One reason behind this gap is the unique public/private financing structure of the U.S. health-care system and the over-reliance on employers to provide health-care benefits. “The story of the last 20 years hasn’t been a decline in government benefits, but a decline in private-sector benefits,” Hacker said. “This unique social contract is coming undone.”

Hacker calls this shift in insurance burden from employers and government onto individuals the “Great Risk Shift,” stressing that it affects low-wage earners disproportionately. In 1979, 46 percent of the lowest-paid quintile of American workers had insurance from their own employer. By 1998 that figure had dropped to 26 percent. The gap between the two was a key focus of Clinton’s attempt to reform the health-care system in the early 1990s.

Behind this shift, Hacker detects a fundamental change in ideology and political power, fueled in part by the increasing conservatism of the Republican majority. Republicans favor individual responsibility as a response to the paring down of insurance coverage by American businesses. This is why the right champions solutions such as the establishment of individual health savings accounts (HSAs) that President Bush called for in his State of the Union address in January.

“It is clear that throughout the 20th century and today, health policy politics has tilted toward private-sector solutions, despite all the evidence that the private sector can’t provide health security to Americans at a reasonable cost,” said Fay Lomax Cook, IPR’s director and a conference respondent.
Cook, a professor of human development and social policy, also highlighted polls showing that the American public heavily favors reform—even if it means rolling back some of the Bush tax cuts.
Currently, Hacker fingers two factors that weigh heavily on hopes for reforms: the failure of the Clinton plan and the enormous fiscal constraints imposed by Bush’s tax cuts.

Yet there is hope, Hacker suggested. He identified three promising paths: expanding Medicare to cover additional populations and to allow employers to buy into it; creating a federal plan for catastrophic coverage; and establishing a “cost-swap” in which the federal government would cover those populations costing the most—elderly nursing home patients and the poorest Medicaid recipients—thereby freeing the states to cover more of their residents.

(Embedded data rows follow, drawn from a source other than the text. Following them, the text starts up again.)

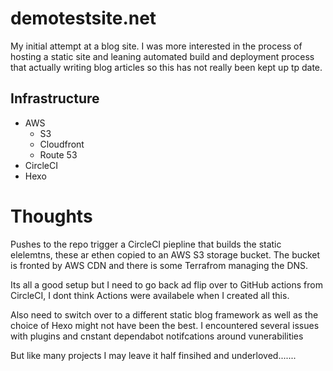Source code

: # demotestsite.net

My initial attempt at a blog site. I was more interested in the process of hosting a static site and leaning automated build and deployment process that actually writing blog articles so this has not really been kept up tp date.

## Infrastructure

- AWS
    - S3
    - Cloudfront
    - Route 53
- CircleCI
- Hexo


# Thoughts 

Pushes to the repo trigger a CircleCI piepline that builds the static elelemtns, these ar ethen copied to an AWS S3 storage bucket. The bucket is fronted by AWS CDN and there is some Terrafrom managing the DNS.

Its all a good setup but I need to go back ad flip over to GitHub actions from CircleCI, I dont think Actions were availabele when I created all this.

Also need to switch over to a different static blog framework as well as the choice of Hexo might not have been the best. I encountered several issues with plugins and cnstant dependabot notifcations around vunerabilities

But like many projects I may leave it half finsihed and underloved.......
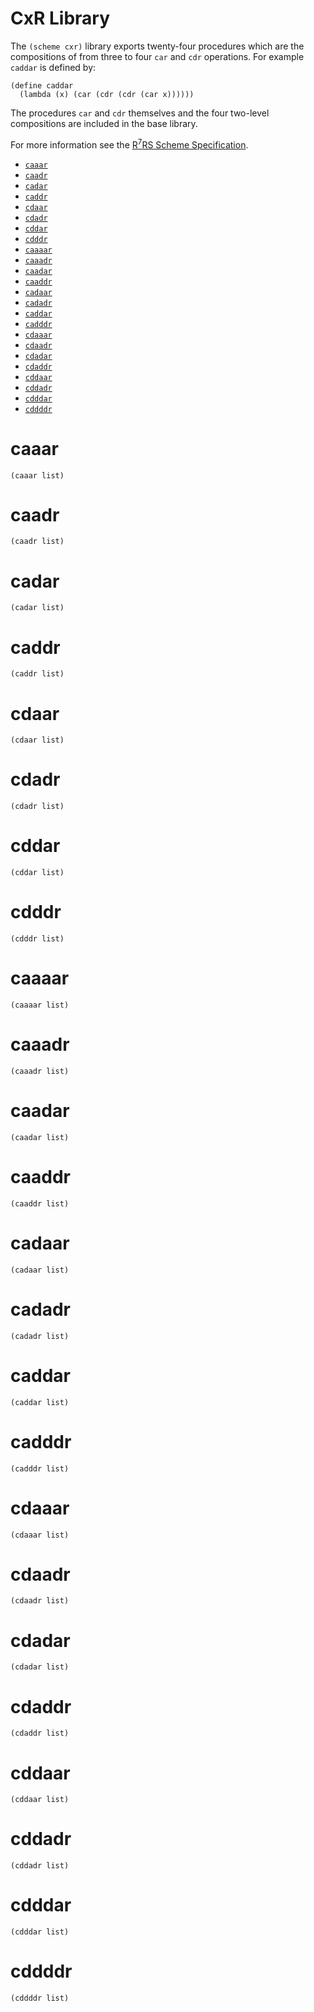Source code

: # CxR Library

The `(scheme cxr)` library exports twenty-four procedures which are the compositions of from three to four `car` and `cdr` operations. For example `caddar` is defined by:

    (define caddar
      (lambda (x) (car (cdr (cdr (car x))))))

The procedures `car` and `cdr` themselves and the four two-level compositions are included in the base library.

For more information see the [R<sup>7</sup>RS Scheme Specification](../../r7rs.pdf).

- [`caaar`](#caaar)
- [`caadr`](#caadr)
- [`cadar`](#cadar)
- [`caddr`](#caddr)
- [`cdaar`](#cdaar)
- [`cdadr`](#cdadr)
- [`cddar`](#cddar)
- [`cdddr`](#cdddr)
- [`caaaar`](#caaaar)
- [`caaadr`](#caaadr)
- [`caadar`](#caadar)
- [`caaddr`](#caaddr)
- [`cadaar`](#cadaar)
- [`cadadr`](#cadadr)
- [`caddar`](#caddar)
- [`cadddr`](#cadddr)
- [`cdaaar`](#cdaaar)
- [`cdaadr`](#cdaadr)
- [`cdadar`](#cdadar)
- [`cdaddr`](#cdaddr)
- [`cddaar`](#cddaar)
- [`cddadr`](#cddadr)
- [`cdddar`](#cdddar)
- [`cddddr`](#cddddr)

# caaar

    (caaar list)

# caadr

    (caadr list)

# cadar

    (cadar list)

# caddr

    (caddr list)

# cdaar

    (cdaar list)

# cdadr

    (cdadr list)

# cddar

    (cddar list)

# cdddr

    (cdddr list)

# caaaar

    (caaaar list)

# caaadr

    (caaadr list)

# caadar

    (caadar list)

# caaddr

    (caaddr list)

# cadaar

    (cadaar list)

# cadadr

    (cadadr list)

# caddar

    (caddar list)

# cadddr

    (cadddr list)

# cdaaar

    (cdaaar list)

# cdaadr

    (cdaadr list)

# cdadar

    (cdadar list)

# cdaddr

    (cdaddr list)

# cddaar

    (cddaar list)

# cddadr

    (cddadr list)

# cdddar

    (cdddar list)

# cddddr

    (cddddr list)

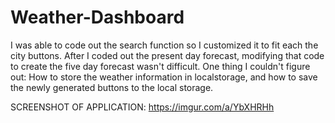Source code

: # Weather-Dashboard
I was able to code out the search function so I customized it to fit each the city buttons.
After I coded out the present day forecast, modifying that code to create the five day forecast wasn't difficult. One thing I couldn't figure out: 
How to store the weather information in localstorage, and how to save the newly generated buttons to the local storage. 


SCREENSHOT OF APPLICATION: https://imgur.com/a/YbXHRHh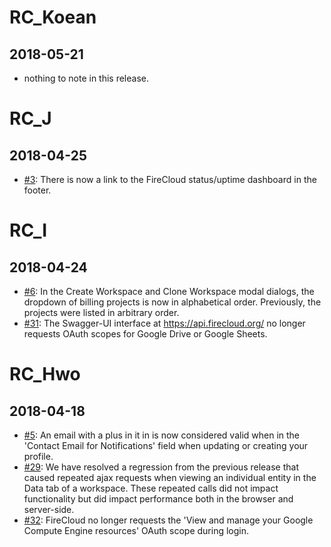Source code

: # RC_Koean
## 2018-05-21
* nothing to note in this release.

# RC_J
## 2018-04-25
* [#3](https://github.com/DataBiosphere/firecloud-app/issues/3): There is now a link to the FireCloud status/uptime dashboard in the footer.

# RC_I
## 2018-04-24
* [#6](https://github.com/DataBiosphere/firecloud-app/issues/6): In the Create Workspace and Clone Workspace modal dialogs, the dropdown of billing projects is now in alphabetical order. Previously, the projects were listed in arbitrary order.
* [#31](https://github.com/DataBiosphere/firecloud-app/issues/31): The Swagger-UI interface at https://api.firecloud.org/ no longer requests OAuth scopes for Google Drive or Google Sheets.

# RC_Hwo
## 2018-04-18
* [#5](https://github.com/DataBiosphere/firecloud-app/issues/5): An email with a plus in it in is now considered valid when in the 'Contact Email for Notifications' field when updating or creating your profile.
* [#29](https://github.com/DataBiosphere/firecloud-app/issues/29): We have resolved a regression from the previous release that caused repeated ajax requests when viewing an individual entity in the Data tab of a workspace. These repeated calls did not impact functionality but did impact performance both in the browser and server-side.
* [#32](https://github.com/DataBiosphere/firecloud-app/issues/32): FireCloud no longer requests the 'View and manage your Google Compute Engine resources' OAuth scope during login.
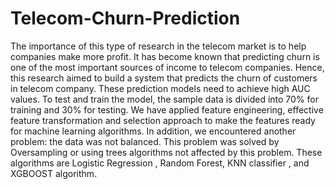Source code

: # Telecom-Churn-Prediction
The importance of this type of research in the telecom market is to help companies make more profit. It has become known that predicting churn is one of the most important sources of income to telecom companies. Hence, this research aimed to build a system that predicts the churn of customers in  telecom company. These prediction models need to achieve high AUC values. To test and train the model, the sample data is divided into 70% for training and 30% for testing. We have applied feature engineering, effective feature transformation and selection approach to make the features ready for machine learning algorithms. In addition, we encountered another problem: the data was not balanced. This problem was solved by Oversampling or using trees algorithms not affected by this problem. These algorithms are Logistic Regression , Random Forest, KNN classifier , and XGBOOST algorithm. 
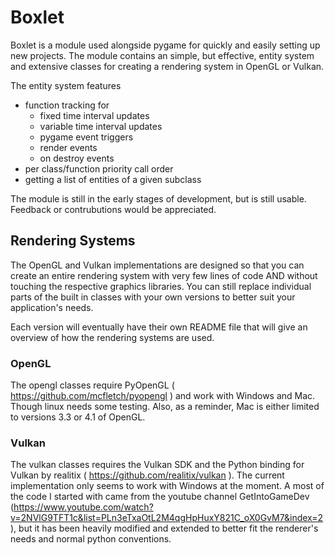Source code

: # Boxlet

Boxlet is a module used alongside pygame for quickly and easily setting up new projects.
The module contains an simple, but effective, entity system and extensive classes for creating a rendering system in OpenGL or Vulkan.

The entity system features
- function tracking for
  - fixed time interval updates
  - variable time interval updates
  - pygame event triggers
  - render events
  - on destroy events
- per class/function priority call order
- getting a list of entities of a given subclass

The module is still in the early stages of development, but is still usable.  Feedback or contrubutions would be appreciated.

## Rendering Systems

The OpenGL and Vulkan implementations are designed so that you can create an entire rendering system with very few lines of code AND without touching the respective graphics libraries.
You can still replace individual parts of the built in classes with your own versions to better suit your application's needs.

Each version will eventually have their own README file that will give an overview of how the rendering systems are used.

### OpenGL

The opengl classes require PyOpenGL ( https://github.com/mcfletch/pyopengl ) and work with Windows and Mac.
Though linux needs some testing.
Also, as a reminder, Mac is either limited to versions 3.3 or 4.1 of OpenGL.

### Vulkan

The vulkan classes requires the Vulkan SDK and the Python binding for Vulkan by realitix ( https://github.com/realitix/vulkan ).
The current implementation only seems to work with Windows at the moment.
A most of the code I started with came from the youtube channel GetIntoGameDev (https://www.youtube.com/watch?v=2NVlG9TFT1c&list=PLn3eTxaOtL2M4qgHpHuxY821C_oX0GvM7&index=2), 
but it has been heavily modified and extended to better fit the renderer's needs and normal python conventions.
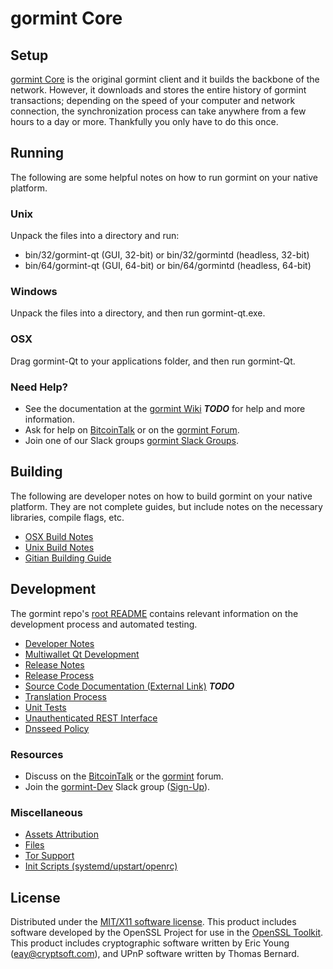 gormint Core
=====================

Setup
---------------------
[gormint Core](http://gormint.org/wallet) is the original gormint client and it builds the backbone of the network. However, it downloads and stores the entire history of gormint transactions; depending on the speed of your computer and network connection, the synchronization process can take anywhere from a few hours to a day or more. Thankfully you only have to do this once.

Running
---------------------
The following are some helpful notes on how to run gormint on your native platform.

### Unix

Unpack the files into a directory and run:

- bin/32/gormint-qt (GUI, 32-bit) or bin/32/gormintd (headless, 32-bit)
- bin/64/gormint-qt (GUI, 64-bit) or bin/64/gormintd (headless, 64-bit)

### Windows

Unpack the files into a directory, and then run gormint-qt.exe.

### OSX

Drag gormint-Qt to your applications folder, and then run gormint-Qt.

### Need Help?

* See the documentation at the [gormint Wiki](https://en.bitcoin.it/wiki/Main_Page) ***TODO***
for help and more information.
* Ask for help on [BitcoinTalk](https://bitcointalk.org/index.php?topic=1262920.0) or on the [gormint Forum](http://forum.gormint.org/).
* Join one of our Slack groups [gormint Slack Groups](https://gormint.org/slack-logins/).

Building
---------------------
The following are developer notes on how to build gormint on your native platform. They are not complete guides, but include notes on the necessary libraries, compile flags, etc.

- [OSX Build Notes](build-osx.md)
- [Unix Build Notes](build-unix.md)
- [Gitian Building Guide](gitian-building.md)

Development
---------------------
The gormint repo's [root README](https://github.com/gormint-Project/gormint/blob/master/README.md) contains relevant information on the development process and automated testing.

- [Developer Notes](developer-notes.md)
- [Multiwallet Qt Development](multiwallet-qt.md)
- [Release Notes](release-notes.md)
- [Release Process](release-process.md)
- [Source Code Documentation (External Link)](https://dev.visucore.com/bitcoin/doxygen/) ***TODO***
- [Translation Process](translation_process.md)
- [Unit Tests](unit-tests.md)
- [Unauthenticated REST Interface](REST-interface.md)
- [Dnsseed Policy](dnsseed-policy.md)

### Resources

* Discuss on the [BitcoinTalk](https://bitcointalk.org/index.php?topic=1262920.0) or the [gormint](http://forum.gormint.org/) forum.
* Join the [gormint-Dev](https://gormint-dev.slack.com/) Slack group ([Sign-Up](https://gormint-dev.herokuapp.com/)).

### Miscellaneous
- [Assets Attribution](assets-attribution.md)
- [Files](files.md)
- [Tor Support](tor.md)
- [Init Scripts (systemd/upstart/openrc)](init.md)

License
---------------------
Distributed under the [MIT/X11 software license](http://www.opensource.org/licenses/mit-license.php).
This product includes software developed by the OpenSSL Project for use in the [OpenSSL Toolkit](https://www.openssl.org/). This product includes
cryptographic software written by Eric Young ([eay@cryptsoft.com](mailto:eay@cryptsoft.com)), and UPnP software written by Thomas Bernard.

“Each of these three solutions will cost a lot of money,” Hacker cautioned. “But each represents a long-term strategy for building on the best aspects of the present system and responding to the decline in workplace health benefits without presenting a huge threat to existing interests.”

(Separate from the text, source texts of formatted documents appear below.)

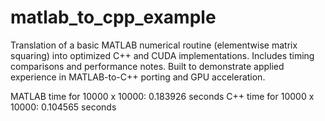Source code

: # matlab_to_cpp_example
Translation of a basic MATLAB numerical routine (elementwise matrix squaring) into optimized C++ and CUDA implementations. Includes timing comparisons and performance notes. Built to demonstrate applied experience in MATLAB-to-C++ porting and GPU acceleration.


MATLAB time for 10000 x 10000: 0.183926 seconds
C++ time for 10000 x 10000: 0.104565 seconds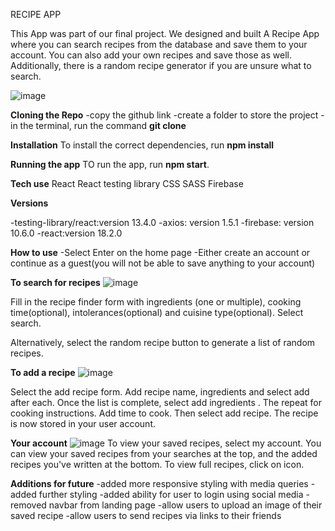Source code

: RECIPE APP


This App was part of our final project. We designed and built A Recipe App where you can search recipes from the database and save them to your account. You can also add your own recipes and save those as well. Additionally, there is a random recipe generator if you are unsure what to search.

![image](https://github.com/Meera-create/recipe-app/assets/126895130/086bc845-746b-49e2-ae76-3e4b38d98370)

**Cloning the Repo**
-copy the github link
-create a folder to store the project
-in the terminal, run the command **git clone**

**Installation**
To install the correct dependencies, run **npm install**

**Running the app**
TO run the app, run **npm start**.

**Tech use**
React
React testing library
CSS
SASS
Firebase

**Versions**

  -testing-library/react:version 13.4.0
  -axios: version 1.5.1
  -firebase: version 10.6.0
  -react:version 18.2.0

**How to use**
-Select Enter on the home page
-Either create an account or continue as a guest(you will not be able to save anything to your account)

**To search for recipes**
![image](https://github.com/Meera-create/recipe-app/assets/126895130/396d719d-98fb-477b-a43c-44d0df0a2796)

Fill in the recipe finder form with ingredients (one or multiple), cooking time(optional), intolerances(optional) and cuisine type(optional). 
Select search.

Alternatively, select the random recipe button to generate a list of random recipes.

**To add a recipe**
![image](https://github.com/Meera-create/recipe-app/assets/126895130/7eaa4f7f-1488-4b94-a417-d76c2208bd1b)

Select the add recipe form.
Add  recipe name, ingredients and select add after each. Once the list is complete, select add ingredients . The repeat for cooking instructions.
Add time to cook. Then select add recipe.
The recipe is now stored in your user account.

**Your account**
![image](https://github.com/Meera-create/recipe-app/assets/126895130/c4b341d8-2bb7-4359-ac6d-c2530f782768)
To view your saved recipes, select my account.
You can view your saved recipes from your searches at the top, and the added recipes you've written at the bottom.
To view full recipes, click on icon.


**Additions for future**
-added more responsive styling with media queries
-added further styling
-added ability for user to login using social media
-removed navbar from landing page
-allow users to upload an image of their saved recipe
-allow users to send recipes via links to their friends
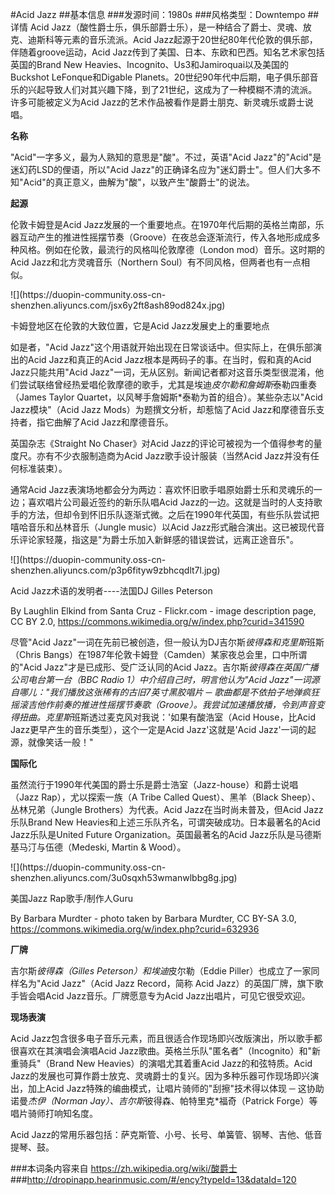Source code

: #Acid Jazz
##基本信息
###发源时间：1980s
###风格类型：Downtempo
##详情
Acid Jazz（酸性爵士乐，俱乐部爵士乐），是一种结合了爵士、灵魂、放克、迪斯科等元素的音乐流派。Acid
Jazz起源于20世纪80年代伦敦的俱乐部，伴随着groove运动，Acid Jazz传到了美国、日本、东欧和巴西。知名艺术家包括英国的Brand New
Heavies、Incognito、Us3和Jamiroquai以及美国的Buckshot LeFonque和Digable
Planets。20世纪90年代中后期，电子俱乐部音乐的兴起导致人们对其兴趣下降，到了21世纪，这成为了一种模糊不清的流派。许多可能被定义为Acid
Jazz的艺术作品被看作是爵士朋克、新灵魂乐或爵士说唱。



**名称**

"Acid"一字多义，最为人熟知的意思是"酸"。不过，英语"Acid Jazz"的"Acid"是迷幻药LSD的俚语，所以"Acid
Jazz"的正确译名应为"迷幻爵士"。但人们大多不知"Acid"的真正意义，曲解为"酸"，以致产生"酸爵士"的说法。



**起源**

伦敦卡姆登是Acid
Jazz发展的一个重要地点。在1970年代后期的英格兰南部，乐器互动产生的推进性摇摆节奏（Groove）在夜总会逐渐流行，传入各地形成成多种风格。例如在伦敦，最流行的风格叫伦敦摩德（London
mod）音乐。这时期的Acid Jazz和北方灵魂音乐（Northern Soul）有不同风格，但两者也有一点相似。



![](https://duopin-community.oss-cn-
shenzhen.aliyuncs.com/jsx6y2ft8ash89od824x.jpg)

卡姆登地区在伦敦的大致位置，它是Acid Jazz发展史上的重要地点



如是者，"Acid Jazz"这个用语就开始出现在日常谈话中。但实际上，在俱乐部演出的Acid Jazz和真正的Acid
Jazz根本是两码子的事。在当时，假和真的Acid Jazz只能共用"Acid
Jazz"一词，无从区别。新闻记者都对这音乐类型很混淆，他们尝试联络曾经热爱唱伦敦摩德的歌手，尤其是埃迪*皮尔勒和詹姆斯*泰勒四重奏 （James
Taylor Quartet，以风琴手詹姆斯*泰勒为首的组合）。某些杂志以"Acid Jazz模块"（Acid Jazz
Mods）为题撰文分析，却惹恼了Acid Jazz和摩德音乐支持者，指它曲解了Acid Jazz和摩德音乐。



英国杂志《Straight No Chaser》对Acid Jazz的评论可被视为一个值得参考的量度尺。亦有不少衣服制造商为Acid
Jazz歌手设计服装（当然Acid Jazz并没有任何标准装束）。



通常Acid Jazz表演场地都会分为两边：喜欢怀旧歌手唱原始爵士乐和灵魂乐的一边；喜欢唱片公司最近签约的新乐队唱Acid
Jazz的一边。这就是当时的人支持歌手的方法，但却令到怀旧乐队逐渐式微。之后在1990年代英国，有些乐队尝试把嘻哈音乐和丛林音乐（Jungle
music）以Acid Jazz形式融合演出。这已被现代音乐评论家轻蔑，指这是"为爵士乐加入新鲜感的错误尝试，远离正途音乐"。



![](https://duopin-community.oss-cn-
shenzhen.aliyuncs.com/p3p6fityw9zbhcqdlt7l.jpg)

Acid Jazz术语的发明者----法国DJ Gilles Peterson

By Laughlin Elkind from Santa Cruz - Flickr.com - image description page, CC
BY 2.0, https://commons.wikimedia.org/w/index.php?curid=341590



尽管"Acid Jazz"一词在先前已被创造，但一般认为DJ吉尔斯*彼得森和克里斯*班斯（Chris
Bangs）在1987年伦敦卡姆登（Camden）某家夜总会里，口中所谓的"Acid Jazz"才是已成形、受广泛认同的Acid
Jazz。吉尔斯*彼得森在英国广播公司电台第一台（BBC Radio 1）中介绍自己时，明言他认为"Acid
Jazz"一词源自哪儿："我们播放这张稀有的古旧7英寸黑胶唱片 ─
歌曲都是不依拍子地弹疯狂摇滚吉他作前奏的推进性摇摆节奏歌（Groove）。我尝试加速播放播，令到声音变得扭曲。克里斯*班斯透过麦克风对我说：'如果有酸浩室（Acid
House，比Acid Jazz更早产生的音乐类型），这个一定是Acid Jazz'这就是'Acid Jazz'一词的起源，就像笑话一般！"



**国际化**

虽然流行于1990年代美国的爵士乐是爵士浩室（Jazz-house）和爵士说唱（Jazz Rap），尤以探索一族（A Tribe Called
Quest）、黑羊（Black Sheep）、丛林兄弟（Jungle Brothers）为代表。Acid Jazz在当时尚未普及，但Acid
Jazz乐队Brand New Heavies和上述三乐队齐名，可谓突破成功。日本最著名的Acid Jazz乐队是United Future
Organization。英国最著名的Acid Jazz乐队是马德斯基马汀与伍德（Medeski, Martin & Wood）。



![](https://duopin-community.oss-cn-
shenzhen.aliyuncs.com/3u0sqxh53wmanwlbbg8g.jpg)

美国Jazz Rap歌手/制作人Guru

By Barbara Murdter - photo taken by Barbara Murdter, CC BY-SA 3.0,
https://commons.wikimedia.org/w/index.php?curid=632936



**厂牌**

吉尔斯*彼得森（Gilles Peterson）和埃迪*皮尔勒（Eddie Piller）也成立了一家同样名为"Acid Jazz"（Acid Jazz
Record，简称 Acid Jazz）的英国厂牌，旗下歌手皆会唱Acid Jazz音乐。厂牌愿意专为Acid Jazz出唱片，可见它很受欢迎。



**现场表演**

Acid Jazz包含很多电子音乐元素，而且很适合作现场即兴改版演出，所以歌手都很喜欢在其演唱会演唱Acid
Jazz歌曲。英格兰乐队"匿名者"（Incognito）和"新重骑兵"（Brand New Heavies）的演唱尤其着重Acid
Jazz的和弦特质。Acid Jazz的发展也可算作爵士放克、灵魂爵士的复兴。因为多种乐器可作现场即兴演出，加上Acid
Jazz特殊的编曲模式，让唱片骑师的"刮擦"技术得以体现 ─ 这协助诺曼*杰伊（Norman Jay）、吉尔斯*彼得森、帕特里克*福奇（Patrick
Forge）等唱片骑师打响知名度。



Acid Jazz的常用乐器包括：萨克斯管、小号、长号、单簧管、钢琴、吉他、低音提琴、鼓。

###本词条内容来自 https://zh.wikipedia.org/wiki/酸爵士
###http://dropinapp.hearinmusic.com/#/ency?typeId=13&dataId=120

In the absence of a federal response, others have taken the initiative to seek new solutions. Eric Parker, director of the Wisconsin Regional Training Partnership, spoke about how his nonprofit and a local union have mounted an innovative plan that allows small businesses to purchase affordable insurance for either union or nonunion home health-care workers. States such as Massachusetts, Maryland, and Florida have passed their own health-care reforms. Even Wal-Mart, the largest employer in America and the world, has come to realize that it has much to lose if Medicaid is scaled back.

“The great hope for U.S. health care seems to be getting businesses to realize that it is in their interest not to shoulder the burden of health-care costs and to get behind reforms at the national level,” Prasad said.

Jacob Hacker is Peter Strauss Family Associate Professor of Political Science at Yale University and author of The Great Risk Shift: The New Economic Insecurity—and What Can Be Done About It (Oxford University Press, forthcoming 2006).